It’s Halloween night, and Uriah Heep came to town.
This is the second 35st anniversary tour I seen this year; makes me wonder how many of today’s flavours of the month will still be around in a generation’s time. The venue was Manchester Academy 2, part of the Manchester University student’s union. But the age profile of the audience suggested there were very few students in attendance.
Support was a local band called Coldflame, who I’d never heard of before. Their appearance was a one-off for the Manchester show, which for some reason was arranged by a different promoter from the rest of the tour. Don’t ask me why! Coldflame played bluesy hard rock with some very Tull-like flute playing from the singer. A good sound mix and some excellent musicianship made them the best support act I’ve seen for a long while. They do in fact moonlight as a Jethro Tull tribute band, which explains the flute. This time, though, they were playing their own material.

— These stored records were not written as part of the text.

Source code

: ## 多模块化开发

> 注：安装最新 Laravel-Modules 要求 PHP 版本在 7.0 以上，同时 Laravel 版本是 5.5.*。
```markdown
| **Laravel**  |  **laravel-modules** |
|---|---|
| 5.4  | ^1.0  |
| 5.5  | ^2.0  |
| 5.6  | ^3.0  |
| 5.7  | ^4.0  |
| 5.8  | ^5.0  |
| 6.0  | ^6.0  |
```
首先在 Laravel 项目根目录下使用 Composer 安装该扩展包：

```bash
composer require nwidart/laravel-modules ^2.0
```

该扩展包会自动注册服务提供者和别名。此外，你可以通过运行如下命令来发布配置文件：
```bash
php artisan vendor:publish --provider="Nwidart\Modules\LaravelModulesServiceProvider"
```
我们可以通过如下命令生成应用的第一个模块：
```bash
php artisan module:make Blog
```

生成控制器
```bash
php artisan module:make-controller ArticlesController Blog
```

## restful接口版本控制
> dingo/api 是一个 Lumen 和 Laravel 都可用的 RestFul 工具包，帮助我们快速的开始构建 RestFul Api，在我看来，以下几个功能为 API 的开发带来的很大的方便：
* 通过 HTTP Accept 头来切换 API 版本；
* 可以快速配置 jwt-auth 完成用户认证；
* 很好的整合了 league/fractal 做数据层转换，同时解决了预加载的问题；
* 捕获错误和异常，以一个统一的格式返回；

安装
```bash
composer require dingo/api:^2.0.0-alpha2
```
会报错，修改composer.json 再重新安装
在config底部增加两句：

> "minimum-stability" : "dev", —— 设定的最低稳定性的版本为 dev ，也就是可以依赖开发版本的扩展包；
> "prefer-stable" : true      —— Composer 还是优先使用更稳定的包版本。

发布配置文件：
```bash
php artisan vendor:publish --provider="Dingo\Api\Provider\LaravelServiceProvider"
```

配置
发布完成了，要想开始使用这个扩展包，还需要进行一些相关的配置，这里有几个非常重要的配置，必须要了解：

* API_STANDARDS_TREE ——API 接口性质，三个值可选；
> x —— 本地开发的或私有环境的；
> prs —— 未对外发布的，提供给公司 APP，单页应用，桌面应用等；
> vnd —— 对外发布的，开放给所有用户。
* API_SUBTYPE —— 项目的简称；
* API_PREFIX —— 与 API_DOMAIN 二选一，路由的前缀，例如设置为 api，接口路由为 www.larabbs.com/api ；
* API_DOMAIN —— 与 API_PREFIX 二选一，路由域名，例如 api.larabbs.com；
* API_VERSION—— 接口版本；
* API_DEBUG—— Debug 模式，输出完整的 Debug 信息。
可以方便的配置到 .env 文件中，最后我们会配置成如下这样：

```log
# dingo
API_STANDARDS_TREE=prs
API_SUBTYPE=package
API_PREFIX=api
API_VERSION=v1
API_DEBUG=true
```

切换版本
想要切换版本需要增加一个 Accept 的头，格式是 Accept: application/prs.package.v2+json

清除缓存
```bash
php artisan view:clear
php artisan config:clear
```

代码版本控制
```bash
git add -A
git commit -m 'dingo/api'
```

The mighty Uriah Heep hit the stage at nine. One thing I’ve always noticed about them is how much they clearly enjoy being on stage, especially guitarist Mick Box. Many, many years on the road, but it’s clear this is not bunch of jaded has-beens going through the motions. While they went through a lot of lineup changes in during the 70s and 80s, the band has now been stable for something like half their 35 year history. Mick Box (the only remaining founder member!), Lee Kerslake and Trevor Boulder have been around since their 70s heyday, and joining them are Phil Lanzon on keys and Bernie Shaw on vocals. All five of them were on excellent form. The sound perhaps was a little bit muddy, but not enough to spoil the show.

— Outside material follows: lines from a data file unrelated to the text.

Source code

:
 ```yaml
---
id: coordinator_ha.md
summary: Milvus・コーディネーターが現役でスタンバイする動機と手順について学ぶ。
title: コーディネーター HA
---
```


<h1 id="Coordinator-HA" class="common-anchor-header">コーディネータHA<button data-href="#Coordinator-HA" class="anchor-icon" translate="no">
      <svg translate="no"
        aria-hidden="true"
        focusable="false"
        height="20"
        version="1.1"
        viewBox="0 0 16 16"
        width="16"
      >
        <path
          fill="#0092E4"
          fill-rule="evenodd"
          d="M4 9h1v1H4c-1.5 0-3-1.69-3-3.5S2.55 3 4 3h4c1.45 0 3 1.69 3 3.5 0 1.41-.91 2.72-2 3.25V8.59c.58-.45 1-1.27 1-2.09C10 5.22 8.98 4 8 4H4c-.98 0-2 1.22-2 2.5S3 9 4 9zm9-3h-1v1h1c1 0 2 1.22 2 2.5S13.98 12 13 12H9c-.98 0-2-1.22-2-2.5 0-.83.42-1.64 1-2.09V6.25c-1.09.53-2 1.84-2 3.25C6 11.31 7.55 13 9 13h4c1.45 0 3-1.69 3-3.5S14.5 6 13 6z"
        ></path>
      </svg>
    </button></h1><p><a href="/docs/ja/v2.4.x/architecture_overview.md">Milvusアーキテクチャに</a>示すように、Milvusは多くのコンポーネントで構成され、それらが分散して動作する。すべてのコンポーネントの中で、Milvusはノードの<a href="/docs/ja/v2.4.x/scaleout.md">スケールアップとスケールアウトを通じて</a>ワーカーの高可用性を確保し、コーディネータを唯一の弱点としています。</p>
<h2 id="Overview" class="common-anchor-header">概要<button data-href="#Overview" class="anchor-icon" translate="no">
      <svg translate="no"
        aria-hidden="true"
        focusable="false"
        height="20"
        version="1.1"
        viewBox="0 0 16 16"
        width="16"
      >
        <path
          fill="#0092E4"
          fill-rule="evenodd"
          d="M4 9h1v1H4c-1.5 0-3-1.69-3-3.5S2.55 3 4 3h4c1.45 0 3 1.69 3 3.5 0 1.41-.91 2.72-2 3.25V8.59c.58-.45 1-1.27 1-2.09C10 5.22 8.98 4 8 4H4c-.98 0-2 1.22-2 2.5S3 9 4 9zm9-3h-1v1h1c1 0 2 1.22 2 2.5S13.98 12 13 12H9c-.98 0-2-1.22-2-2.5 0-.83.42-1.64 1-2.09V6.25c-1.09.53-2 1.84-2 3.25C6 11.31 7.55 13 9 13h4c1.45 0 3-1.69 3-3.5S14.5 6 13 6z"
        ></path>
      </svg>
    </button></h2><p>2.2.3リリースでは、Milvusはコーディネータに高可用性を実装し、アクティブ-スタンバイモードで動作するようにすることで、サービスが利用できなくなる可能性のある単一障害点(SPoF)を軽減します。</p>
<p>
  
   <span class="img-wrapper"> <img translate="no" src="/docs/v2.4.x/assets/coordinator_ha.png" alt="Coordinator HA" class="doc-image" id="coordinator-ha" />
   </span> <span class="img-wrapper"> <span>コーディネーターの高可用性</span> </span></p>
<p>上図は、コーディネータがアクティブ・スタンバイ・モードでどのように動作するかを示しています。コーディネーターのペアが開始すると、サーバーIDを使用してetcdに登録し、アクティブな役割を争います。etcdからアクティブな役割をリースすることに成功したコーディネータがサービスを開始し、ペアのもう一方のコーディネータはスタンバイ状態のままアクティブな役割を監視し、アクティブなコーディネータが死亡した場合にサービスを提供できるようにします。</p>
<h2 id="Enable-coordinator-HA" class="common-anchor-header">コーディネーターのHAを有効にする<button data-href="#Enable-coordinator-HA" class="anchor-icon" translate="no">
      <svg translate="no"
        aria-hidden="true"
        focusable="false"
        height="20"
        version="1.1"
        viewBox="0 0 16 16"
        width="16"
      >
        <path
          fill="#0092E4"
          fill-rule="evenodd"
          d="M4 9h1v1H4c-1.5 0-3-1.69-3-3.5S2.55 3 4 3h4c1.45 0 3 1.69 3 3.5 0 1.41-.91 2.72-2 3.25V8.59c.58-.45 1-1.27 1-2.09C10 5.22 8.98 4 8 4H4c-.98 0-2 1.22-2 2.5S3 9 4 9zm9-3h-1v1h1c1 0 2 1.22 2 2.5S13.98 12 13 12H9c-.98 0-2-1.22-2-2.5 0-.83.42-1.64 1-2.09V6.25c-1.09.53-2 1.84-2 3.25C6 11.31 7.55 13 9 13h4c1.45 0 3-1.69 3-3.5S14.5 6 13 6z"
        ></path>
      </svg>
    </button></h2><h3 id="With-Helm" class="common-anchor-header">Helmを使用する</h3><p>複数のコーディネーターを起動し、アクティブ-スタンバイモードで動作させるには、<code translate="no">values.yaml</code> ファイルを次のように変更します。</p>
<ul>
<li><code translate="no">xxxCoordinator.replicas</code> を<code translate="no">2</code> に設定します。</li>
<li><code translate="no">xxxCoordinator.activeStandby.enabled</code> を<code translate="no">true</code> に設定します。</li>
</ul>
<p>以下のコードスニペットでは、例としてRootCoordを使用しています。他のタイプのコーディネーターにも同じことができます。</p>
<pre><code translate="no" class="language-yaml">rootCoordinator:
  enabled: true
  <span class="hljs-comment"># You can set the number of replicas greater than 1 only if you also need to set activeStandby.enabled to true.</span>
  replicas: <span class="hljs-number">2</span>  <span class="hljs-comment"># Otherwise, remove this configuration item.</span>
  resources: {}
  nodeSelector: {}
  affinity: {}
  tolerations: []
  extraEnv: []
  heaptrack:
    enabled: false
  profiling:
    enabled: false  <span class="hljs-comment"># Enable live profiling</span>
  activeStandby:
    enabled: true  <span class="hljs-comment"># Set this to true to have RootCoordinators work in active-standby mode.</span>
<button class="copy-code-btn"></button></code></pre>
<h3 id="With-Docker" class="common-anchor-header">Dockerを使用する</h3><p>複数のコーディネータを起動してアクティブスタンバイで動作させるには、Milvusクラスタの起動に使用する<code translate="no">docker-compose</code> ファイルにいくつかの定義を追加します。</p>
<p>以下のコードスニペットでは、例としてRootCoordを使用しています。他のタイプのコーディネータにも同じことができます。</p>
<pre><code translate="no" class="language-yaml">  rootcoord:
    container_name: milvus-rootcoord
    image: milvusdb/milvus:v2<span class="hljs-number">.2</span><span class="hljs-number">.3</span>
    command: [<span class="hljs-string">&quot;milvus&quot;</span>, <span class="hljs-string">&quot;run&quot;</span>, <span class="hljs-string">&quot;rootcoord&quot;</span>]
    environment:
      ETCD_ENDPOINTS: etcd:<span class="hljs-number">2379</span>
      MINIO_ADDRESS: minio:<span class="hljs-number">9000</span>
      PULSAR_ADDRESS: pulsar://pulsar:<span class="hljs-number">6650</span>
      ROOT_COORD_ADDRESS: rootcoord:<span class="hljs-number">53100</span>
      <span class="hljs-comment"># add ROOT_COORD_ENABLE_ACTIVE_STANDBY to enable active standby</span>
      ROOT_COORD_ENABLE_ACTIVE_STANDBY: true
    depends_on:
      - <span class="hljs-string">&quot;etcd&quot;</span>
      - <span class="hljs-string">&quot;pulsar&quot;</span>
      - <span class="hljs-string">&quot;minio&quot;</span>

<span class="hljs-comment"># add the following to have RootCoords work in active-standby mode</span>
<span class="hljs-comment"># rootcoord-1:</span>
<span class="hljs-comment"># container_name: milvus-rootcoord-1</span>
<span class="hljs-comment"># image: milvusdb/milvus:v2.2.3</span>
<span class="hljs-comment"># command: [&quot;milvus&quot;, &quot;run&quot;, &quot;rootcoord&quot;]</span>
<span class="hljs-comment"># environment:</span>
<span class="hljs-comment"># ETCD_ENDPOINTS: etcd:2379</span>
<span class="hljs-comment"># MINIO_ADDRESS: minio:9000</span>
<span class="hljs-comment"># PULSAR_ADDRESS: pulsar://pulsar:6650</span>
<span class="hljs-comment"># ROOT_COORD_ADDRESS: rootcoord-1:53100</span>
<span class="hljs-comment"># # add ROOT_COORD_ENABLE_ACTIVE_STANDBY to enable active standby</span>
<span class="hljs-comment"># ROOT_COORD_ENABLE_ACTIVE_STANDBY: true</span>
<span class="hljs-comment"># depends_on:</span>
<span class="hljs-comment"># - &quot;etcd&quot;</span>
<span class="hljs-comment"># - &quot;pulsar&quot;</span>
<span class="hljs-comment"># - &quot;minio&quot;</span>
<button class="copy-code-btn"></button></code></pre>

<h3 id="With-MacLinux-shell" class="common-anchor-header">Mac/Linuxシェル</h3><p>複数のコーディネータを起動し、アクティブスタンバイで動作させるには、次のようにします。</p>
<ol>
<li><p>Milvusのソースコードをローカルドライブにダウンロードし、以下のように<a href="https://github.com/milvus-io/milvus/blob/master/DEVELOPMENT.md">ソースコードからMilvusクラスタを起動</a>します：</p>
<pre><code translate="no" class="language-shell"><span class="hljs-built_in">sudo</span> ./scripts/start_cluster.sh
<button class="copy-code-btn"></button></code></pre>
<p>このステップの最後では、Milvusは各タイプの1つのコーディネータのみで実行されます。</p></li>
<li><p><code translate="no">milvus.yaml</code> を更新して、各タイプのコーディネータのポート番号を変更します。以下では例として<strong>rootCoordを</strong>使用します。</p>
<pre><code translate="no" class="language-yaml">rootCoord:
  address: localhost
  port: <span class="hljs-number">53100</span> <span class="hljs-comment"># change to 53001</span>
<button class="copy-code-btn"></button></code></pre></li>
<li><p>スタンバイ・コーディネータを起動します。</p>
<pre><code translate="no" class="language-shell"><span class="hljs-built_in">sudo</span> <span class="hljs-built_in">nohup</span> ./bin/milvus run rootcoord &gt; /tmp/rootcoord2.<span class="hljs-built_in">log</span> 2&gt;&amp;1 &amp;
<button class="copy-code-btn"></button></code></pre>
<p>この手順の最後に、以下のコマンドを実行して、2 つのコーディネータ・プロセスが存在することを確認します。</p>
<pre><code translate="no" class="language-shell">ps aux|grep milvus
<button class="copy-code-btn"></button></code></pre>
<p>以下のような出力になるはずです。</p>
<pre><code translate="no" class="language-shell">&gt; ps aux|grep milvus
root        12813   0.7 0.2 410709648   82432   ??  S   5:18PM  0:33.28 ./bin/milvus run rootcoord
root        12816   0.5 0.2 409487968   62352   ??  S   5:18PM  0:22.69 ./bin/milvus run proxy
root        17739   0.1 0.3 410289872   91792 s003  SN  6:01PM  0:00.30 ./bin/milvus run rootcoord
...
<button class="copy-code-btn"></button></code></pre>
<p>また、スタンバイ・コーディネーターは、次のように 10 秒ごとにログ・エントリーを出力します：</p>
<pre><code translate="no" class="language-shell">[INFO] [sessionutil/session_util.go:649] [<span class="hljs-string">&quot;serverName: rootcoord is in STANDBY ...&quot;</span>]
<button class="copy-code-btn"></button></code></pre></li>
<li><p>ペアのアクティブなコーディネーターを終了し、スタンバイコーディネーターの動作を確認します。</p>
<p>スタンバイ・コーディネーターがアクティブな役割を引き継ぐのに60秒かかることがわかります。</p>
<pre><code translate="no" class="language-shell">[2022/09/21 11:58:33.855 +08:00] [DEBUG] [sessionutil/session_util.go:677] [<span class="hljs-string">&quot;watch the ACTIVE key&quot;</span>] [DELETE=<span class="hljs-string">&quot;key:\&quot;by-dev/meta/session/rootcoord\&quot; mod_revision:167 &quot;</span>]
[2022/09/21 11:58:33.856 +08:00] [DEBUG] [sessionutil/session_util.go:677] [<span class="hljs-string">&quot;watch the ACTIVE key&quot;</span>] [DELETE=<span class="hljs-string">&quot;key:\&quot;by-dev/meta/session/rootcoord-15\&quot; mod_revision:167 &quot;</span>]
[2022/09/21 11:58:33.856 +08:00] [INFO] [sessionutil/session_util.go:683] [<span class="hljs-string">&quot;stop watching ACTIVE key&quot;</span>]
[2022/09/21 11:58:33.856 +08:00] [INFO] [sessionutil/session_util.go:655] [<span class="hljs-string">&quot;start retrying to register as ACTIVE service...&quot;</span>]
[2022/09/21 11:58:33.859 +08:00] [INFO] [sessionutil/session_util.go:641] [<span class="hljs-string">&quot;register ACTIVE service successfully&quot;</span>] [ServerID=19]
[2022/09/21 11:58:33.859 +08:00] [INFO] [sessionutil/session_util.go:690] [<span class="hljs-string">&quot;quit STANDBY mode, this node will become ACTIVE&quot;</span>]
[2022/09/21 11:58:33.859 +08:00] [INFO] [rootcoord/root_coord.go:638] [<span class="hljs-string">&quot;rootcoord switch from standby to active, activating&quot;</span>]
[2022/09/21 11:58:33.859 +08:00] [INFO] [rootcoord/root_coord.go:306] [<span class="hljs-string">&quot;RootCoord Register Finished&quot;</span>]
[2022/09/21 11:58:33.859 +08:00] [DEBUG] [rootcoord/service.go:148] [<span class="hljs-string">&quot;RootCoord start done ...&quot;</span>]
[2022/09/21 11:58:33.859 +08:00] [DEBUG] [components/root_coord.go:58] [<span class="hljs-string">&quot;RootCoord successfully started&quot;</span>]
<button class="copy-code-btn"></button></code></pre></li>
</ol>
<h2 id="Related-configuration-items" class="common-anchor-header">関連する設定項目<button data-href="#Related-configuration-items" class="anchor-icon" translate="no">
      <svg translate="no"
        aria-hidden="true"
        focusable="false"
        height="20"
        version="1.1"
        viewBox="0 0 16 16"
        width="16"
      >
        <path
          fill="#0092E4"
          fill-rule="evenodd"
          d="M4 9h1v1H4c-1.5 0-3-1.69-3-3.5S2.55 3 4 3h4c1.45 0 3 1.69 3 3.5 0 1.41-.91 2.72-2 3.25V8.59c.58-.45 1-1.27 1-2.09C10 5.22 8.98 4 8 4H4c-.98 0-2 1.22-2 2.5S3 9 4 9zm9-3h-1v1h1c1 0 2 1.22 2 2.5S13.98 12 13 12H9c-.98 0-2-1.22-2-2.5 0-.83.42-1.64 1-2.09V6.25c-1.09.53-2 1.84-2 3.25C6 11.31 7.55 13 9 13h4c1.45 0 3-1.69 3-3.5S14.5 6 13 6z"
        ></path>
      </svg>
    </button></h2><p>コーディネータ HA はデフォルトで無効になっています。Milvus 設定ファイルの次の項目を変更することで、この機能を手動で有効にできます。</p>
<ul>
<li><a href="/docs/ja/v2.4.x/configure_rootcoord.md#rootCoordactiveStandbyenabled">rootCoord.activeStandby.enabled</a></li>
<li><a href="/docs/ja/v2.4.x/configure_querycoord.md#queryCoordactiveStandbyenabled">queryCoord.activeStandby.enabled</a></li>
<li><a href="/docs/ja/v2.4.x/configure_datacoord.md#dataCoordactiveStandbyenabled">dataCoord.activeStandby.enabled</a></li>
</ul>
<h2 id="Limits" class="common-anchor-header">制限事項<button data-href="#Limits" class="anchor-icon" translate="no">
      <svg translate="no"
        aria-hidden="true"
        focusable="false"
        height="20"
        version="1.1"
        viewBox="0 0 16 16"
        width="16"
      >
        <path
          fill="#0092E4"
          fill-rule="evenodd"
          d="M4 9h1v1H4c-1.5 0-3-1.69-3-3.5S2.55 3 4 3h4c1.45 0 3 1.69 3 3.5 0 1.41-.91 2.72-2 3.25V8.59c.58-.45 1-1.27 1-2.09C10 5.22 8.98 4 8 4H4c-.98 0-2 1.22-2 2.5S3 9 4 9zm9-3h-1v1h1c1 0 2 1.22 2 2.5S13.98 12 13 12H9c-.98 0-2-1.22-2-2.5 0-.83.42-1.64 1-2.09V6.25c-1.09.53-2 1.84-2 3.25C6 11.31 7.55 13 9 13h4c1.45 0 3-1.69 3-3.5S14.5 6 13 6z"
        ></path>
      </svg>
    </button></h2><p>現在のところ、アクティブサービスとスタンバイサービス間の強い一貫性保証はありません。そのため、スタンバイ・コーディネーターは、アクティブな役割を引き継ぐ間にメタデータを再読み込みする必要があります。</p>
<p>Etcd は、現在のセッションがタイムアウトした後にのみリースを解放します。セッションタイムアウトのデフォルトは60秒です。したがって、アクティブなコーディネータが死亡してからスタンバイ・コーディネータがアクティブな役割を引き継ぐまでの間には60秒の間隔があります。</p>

With an extensive back catalogue they tend to vary the setlist a lot from tour to tour; this time the early part of the set mixed relatively recent material by the current lineup from the ‘Sea of Light’ and ‘Sonic Origami’ albums with some less well-known older songs such like “Year and a Day” and “Rainbow Demon”. They even dipped into the 80s with “The Other Side of Midnight” from the previously neglected Mick Goalby years, plus a couple of songs from ‘Raging Silence’. It’s noticeable how some of their 90s songs have become standards in their own right now; “Between Two Worlds”, with the poignant line ‘And those no longer with us’ (referring to the late David Byron and Gary Thain) and the epic “Love in Silence” with some great acoustic playing from Mick Box and Hammond organ flourishes from Phil Lanzon. The final part of the set brought out the obligatory classics from the early 70s era of David Byron (RIP) and Ken Hensley; “Look at Yourself”, “Gypsy”, “July Morning”, and the encores “Easy Livin’” and “Lady in Black”, which turned into the obligatory singalong.
Did the infamous Melissa Mills expect the band to have lasted so long?